We Support Race Hate!


There's been a lot of reports in the press recently about the increase in race hate crime. We'd just like to say that although we don't condone crime, race hate is fine and should be encouraged.

Take the marathon, for example, 25 miles of running/wheezing/pissing and for what? What possible use is being able to run through a city for a couple of hours other than the ability to be smug and boast about said "achievement."

Anyway, join your local protests as I'm sure there will be some, stand up people, fight the good fight against THEM.

Wednesday, November 09, 2005

Tapes Are Terrorists!

Still Evil

Don't say we didn't warn you (see post from Wednesday, November 02, 2005) but the evil that is blank videotapes have taken another step towards complete evilismocity after reports that evil terrorists are leaving evil terrorist tapes in non-Evil mosques in Yorkshire.

So now, not only can little Johnny transfer his animal-based porn to these evil devices but he can also learn how to become a terrorist purely because of the existence of these (evil) blank videotapes!

Something must be done, we need to protect our children.

Faced with this startling new report, some bloke from TDK (well known exponent of evil blank media on many levels) what we confronted and put forward our allegations of eviliciousness to, spewed, "Huh?" I don't think we need to point out the ramifications of this admission.

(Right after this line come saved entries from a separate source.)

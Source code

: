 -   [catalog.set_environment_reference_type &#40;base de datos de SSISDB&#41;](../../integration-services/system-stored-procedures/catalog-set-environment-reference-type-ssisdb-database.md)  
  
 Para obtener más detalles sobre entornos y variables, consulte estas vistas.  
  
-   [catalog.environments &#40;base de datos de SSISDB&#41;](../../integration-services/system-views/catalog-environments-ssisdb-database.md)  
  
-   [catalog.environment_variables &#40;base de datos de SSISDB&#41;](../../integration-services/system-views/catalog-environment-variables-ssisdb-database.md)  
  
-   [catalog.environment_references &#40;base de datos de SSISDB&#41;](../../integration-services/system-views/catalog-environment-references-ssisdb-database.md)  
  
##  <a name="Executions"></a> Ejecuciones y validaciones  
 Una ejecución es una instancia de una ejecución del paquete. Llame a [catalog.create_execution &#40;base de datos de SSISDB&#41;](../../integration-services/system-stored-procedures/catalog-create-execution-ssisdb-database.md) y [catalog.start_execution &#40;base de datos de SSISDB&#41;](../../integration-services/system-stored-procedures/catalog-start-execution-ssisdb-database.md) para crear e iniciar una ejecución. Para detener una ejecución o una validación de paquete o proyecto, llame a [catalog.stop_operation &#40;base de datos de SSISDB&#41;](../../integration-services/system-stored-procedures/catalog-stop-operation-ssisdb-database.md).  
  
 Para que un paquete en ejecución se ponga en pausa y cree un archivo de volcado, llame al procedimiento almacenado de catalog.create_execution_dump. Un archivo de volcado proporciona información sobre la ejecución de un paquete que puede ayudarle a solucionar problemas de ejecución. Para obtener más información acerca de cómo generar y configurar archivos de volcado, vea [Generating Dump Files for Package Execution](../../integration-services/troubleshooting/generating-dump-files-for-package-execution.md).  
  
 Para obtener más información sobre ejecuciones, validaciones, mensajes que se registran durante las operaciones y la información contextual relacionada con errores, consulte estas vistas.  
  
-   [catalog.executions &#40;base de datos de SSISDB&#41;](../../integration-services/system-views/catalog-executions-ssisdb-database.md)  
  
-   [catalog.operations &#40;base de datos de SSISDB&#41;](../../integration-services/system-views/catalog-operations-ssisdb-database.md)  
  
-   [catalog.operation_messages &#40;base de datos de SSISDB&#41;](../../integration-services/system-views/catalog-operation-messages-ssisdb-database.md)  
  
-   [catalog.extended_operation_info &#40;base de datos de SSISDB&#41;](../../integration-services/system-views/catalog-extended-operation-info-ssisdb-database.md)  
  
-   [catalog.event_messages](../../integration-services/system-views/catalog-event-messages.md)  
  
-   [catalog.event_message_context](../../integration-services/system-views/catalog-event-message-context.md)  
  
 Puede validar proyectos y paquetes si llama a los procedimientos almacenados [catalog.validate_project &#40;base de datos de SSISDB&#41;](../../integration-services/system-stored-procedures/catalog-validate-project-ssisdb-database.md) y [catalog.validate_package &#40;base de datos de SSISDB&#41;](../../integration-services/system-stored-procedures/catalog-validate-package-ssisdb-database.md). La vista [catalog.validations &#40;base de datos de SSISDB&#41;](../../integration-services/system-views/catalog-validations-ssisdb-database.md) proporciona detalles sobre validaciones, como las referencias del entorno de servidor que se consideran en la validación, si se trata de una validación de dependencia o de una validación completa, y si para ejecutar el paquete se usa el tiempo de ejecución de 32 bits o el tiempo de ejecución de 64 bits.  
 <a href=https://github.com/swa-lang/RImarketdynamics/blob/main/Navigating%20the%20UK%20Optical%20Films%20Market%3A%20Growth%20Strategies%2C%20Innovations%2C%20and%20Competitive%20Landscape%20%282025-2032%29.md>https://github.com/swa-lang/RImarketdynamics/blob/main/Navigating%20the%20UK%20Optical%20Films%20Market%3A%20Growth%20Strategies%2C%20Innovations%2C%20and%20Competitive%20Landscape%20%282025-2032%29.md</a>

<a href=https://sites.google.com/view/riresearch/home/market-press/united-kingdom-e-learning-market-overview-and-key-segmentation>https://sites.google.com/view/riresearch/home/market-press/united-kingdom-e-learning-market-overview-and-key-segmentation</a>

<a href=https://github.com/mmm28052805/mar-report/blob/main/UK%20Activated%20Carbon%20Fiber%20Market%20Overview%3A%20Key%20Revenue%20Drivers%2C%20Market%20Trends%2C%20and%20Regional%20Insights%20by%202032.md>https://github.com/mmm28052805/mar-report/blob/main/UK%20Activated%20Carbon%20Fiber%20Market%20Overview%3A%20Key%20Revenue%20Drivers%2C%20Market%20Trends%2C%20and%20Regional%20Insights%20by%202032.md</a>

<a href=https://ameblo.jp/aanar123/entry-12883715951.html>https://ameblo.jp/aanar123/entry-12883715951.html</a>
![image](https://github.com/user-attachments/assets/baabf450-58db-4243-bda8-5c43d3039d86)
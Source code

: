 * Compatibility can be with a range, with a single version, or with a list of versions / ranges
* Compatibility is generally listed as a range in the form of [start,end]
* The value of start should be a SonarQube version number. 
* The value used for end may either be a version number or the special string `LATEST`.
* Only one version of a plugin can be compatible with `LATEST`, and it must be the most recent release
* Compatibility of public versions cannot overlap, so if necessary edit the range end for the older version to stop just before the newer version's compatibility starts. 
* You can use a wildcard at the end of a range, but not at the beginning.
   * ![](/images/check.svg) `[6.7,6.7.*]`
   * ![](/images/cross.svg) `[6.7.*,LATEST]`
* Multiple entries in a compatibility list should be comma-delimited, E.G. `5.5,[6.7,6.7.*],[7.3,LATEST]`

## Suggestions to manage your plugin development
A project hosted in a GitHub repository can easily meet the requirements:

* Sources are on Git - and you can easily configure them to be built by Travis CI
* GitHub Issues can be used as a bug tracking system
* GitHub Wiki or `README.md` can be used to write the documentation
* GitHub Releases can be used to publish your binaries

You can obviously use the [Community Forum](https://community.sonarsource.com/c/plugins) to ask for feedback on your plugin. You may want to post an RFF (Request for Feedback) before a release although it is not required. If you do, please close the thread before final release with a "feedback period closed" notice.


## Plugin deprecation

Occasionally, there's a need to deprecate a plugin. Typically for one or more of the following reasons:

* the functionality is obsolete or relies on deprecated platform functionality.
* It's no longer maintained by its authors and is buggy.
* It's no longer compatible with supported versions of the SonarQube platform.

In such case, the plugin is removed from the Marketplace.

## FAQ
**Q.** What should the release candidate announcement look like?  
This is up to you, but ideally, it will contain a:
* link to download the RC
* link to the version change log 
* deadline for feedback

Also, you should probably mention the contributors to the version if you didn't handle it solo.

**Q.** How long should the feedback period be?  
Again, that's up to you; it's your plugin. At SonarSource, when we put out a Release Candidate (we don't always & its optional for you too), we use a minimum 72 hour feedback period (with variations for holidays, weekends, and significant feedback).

To say we're disgusted is an understatement.

We're disgusted.

Tuesday, November 08, 2005

Lazy Bastards!!!


An increasing number of blogs have appeared on the internet over the past year or so, with people taking the time to let the world know about their lives, the lives of their favourite rock band, their opinion of the latest movies and other such nonsense. As annoyed as we are that these people seem to think that anyone is going to actually READ this pointless cack, it’s nowhere near as angry as we get when we find a site that stands out, that shows promise, only to find that after a week or so the ideas seem to have dried up and the people responsible either don’t bother anymore or, worse still, attempt to keep the thing alive with futile attempts at humour that Keith Harris and Orville would be ashamed of.

Wednesday, November 02, 2005

Spread of Evil Continues


During further investigations of the seeming resurgence of evil that was uncovered recently to have spread across the internet like a rampant C++ based cold-sore (see previous story “Porn Found on Internet!!!”), we were horrified to discover the availability of blank VHS video cassettes and the equipment (commonly known as a “VCR”) used to record all manner of sick filth onto said tapes. These tapes would appear to be readily available from a wide variety of retail outlets, and during our investigations we found that shopkeepers were more than happy to sell these blank tapes to children as young as 5 years old WITHOUT verifying their age OR inquiring as to the intended use of the tapes, before allowing the "innocent" child to make their purchase. We emplore our readers to keep an eye out for any retailer willing to push these tools of depravity upon the youth of today and do whatever you can to put a stop to this trade in evil. Be aware that there are several variations of cassette, such as the E120, E180 and the outrageous E240, which allows the recording of up to 8 HOURS of sickening animal-based porn to be recorded onto it for future use, proving that when it comes to evil the byword would appear to be quantity, not quality.